Aussie rockers Midnight Oil are burning again with “Gadigal Land,” their first new song in almost 20 years.
As you would expect from Peter Garrett and Co., this latest number is politically-charged, all the way to the hilt.
The song takes its name from Sydney’s traditional owners. It’s a “provocative recount of what happened in this place, and elsewhere in Australia, since 1788,” reads a statement from Sony Music, the band’s record label.
Produced by longtime Oils collaborator Warne Livesey, “Gadigal Land” features assists from vocalists Kaleena Briggs, Bunna Lawrie, ARIA Award winner Dan Sultan and a lyrical section penned and performed by Gadigal poet Joel Davison.
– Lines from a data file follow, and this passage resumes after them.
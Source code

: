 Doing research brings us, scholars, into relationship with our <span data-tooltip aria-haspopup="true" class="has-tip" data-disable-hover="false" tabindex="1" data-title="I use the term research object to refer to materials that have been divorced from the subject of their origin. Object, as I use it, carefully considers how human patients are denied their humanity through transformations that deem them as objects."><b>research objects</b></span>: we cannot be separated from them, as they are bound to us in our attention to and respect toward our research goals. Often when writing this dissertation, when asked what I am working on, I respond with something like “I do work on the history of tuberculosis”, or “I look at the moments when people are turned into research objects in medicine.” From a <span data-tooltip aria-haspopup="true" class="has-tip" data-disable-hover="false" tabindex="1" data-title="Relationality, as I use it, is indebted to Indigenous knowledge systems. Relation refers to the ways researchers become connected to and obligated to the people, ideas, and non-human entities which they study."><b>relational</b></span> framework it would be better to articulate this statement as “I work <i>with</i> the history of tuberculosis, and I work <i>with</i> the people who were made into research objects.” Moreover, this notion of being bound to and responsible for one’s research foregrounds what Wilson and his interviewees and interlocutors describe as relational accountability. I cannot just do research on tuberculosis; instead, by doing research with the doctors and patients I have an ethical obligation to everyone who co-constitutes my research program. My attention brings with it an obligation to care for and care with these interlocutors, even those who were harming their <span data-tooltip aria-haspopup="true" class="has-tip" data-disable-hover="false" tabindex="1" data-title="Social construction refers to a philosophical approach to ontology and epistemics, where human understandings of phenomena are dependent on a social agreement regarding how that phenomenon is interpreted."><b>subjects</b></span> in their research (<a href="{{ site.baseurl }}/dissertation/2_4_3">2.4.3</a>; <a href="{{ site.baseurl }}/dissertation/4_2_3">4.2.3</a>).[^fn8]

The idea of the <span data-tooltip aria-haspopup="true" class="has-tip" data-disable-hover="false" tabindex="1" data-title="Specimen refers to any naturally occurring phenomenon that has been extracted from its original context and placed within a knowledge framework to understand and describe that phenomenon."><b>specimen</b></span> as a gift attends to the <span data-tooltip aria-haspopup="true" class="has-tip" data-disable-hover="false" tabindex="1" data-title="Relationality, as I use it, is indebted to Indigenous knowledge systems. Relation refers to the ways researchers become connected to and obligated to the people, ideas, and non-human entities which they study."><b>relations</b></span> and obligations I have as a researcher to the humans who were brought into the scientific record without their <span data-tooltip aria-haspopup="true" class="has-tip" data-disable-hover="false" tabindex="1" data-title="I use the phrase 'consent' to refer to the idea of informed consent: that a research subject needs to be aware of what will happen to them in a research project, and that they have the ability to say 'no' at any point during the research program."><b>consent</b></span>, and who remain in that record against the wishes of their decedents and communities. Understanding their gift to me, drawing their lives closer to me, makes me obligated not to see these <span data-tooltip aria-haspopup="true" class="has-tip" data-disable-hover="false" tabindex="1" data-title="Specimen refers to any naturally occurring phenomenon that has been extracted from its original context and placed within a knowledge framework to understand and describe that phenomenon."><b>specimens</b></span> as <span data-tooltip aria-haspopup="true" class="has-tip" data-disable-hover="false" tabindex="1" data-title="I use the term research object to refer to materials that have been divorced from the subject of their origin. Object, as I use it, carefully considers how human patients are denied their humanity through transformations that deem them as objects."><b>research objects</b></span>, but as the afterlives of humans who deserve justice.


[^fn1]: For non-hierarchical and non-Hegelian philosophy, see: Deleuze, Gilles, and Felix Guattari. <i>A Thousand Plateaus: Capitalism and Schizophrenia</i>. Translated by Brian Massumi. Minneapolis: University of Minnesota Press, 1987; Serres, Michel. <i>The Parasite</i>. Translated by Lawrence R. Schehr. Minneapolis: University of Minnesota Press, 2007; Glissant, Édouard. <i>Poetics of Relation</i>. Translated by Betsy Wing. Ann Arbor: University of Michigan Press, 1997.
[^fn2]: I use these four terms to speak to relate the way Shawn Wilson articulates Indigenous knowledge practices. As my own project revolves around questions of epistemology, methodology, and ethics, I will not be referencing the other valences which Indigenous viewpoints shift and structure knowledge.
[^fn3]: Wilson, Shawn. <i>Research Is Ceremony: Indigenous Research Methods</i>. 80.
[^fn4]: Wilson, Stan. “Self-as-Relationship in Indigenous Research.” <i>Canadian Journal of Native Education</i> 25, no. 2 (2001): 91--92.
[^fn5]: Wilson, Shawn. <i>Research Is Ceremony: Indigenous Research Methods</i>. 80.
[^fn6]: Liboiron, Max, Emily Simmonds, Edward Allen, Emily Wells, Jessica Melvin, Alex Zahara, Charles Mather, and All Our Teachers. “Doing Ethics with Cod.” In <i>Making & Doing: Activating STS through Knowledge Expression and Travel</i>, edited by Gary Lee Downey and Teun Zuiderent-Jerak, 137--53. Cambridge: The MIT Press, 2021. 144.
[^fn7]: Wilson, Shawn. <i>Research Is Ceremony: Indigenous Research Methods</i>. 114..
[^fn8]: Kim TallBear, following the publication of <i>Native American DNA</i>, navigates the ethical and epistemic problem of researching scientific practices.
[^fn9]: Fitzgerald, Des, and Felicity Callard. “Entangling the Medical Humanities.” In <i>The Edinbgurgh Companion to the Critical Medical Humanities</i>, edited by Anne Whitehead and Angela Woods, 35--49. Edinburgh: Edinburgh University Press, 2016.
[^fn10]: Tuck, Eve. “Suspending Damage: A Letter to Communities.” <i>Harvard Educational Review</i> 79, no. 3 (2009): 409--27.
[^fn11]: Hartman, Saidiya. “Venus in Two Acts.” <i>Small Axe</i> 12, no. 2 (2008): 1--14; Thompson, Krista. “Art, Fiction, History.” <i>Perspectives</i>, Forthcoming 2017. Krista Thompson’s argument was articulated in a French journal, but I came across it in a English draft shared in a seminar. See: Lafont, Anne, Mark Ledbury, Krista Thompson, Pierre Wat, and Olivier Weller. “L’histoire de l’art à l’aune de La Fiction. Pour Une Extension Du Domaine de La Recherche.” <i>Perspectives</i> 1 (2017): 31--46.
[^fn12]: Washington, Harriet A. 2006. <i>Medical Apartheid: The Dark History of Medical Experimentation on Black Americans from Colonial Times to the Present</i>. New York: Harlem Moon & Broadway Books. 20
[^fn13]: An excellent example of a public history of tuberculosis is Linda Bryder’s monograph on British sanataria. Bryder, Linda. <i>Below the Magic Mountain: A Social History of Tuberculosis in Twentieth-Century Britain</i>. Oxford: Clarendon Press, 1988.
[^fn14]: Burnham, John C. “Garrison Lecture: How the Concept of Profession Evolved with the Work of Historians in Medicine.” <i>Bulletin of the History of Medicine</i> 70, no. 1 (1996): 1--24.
It’s lifted from The Makarrata Project, a mini-album of collaborations with Indigenous artists, recorded late last year after the band completed a European tour.
The reconciliation-themed set will be released in late October, and was meant to be launched with a performance at the 2020 edition of Splendour In the Grass, Splendour, however, was canceled due to the health crisis.
The Oils will donate its share of any proceeds it receives from the recording to organizations promoting the 2017’s Uluru Statement, which called for the creation of a “First Nations Voice” enshrined in the Australian Constitution. Sony Music Entertainment Australia has pledged to match any artist contribution.
Forming in 1972, Midnight Oil went on to become one of Australia’s most popular bands – and most vocal on indigenous rights and anti-war messages, with a long list of muscular songs from “Power And The Passion,” “U.S. Forces,” “Read About It,” “When The Generals Talk” and their biggest international hit, “Beds Are Burning”.
Confirmation of their place in the Australian psyche came in 2010 with the publication of the 100 Best Australian Albums, a compendium of homegrown recordings which ranked the Oils’ 1987 set Diesel and Dust as No. 1.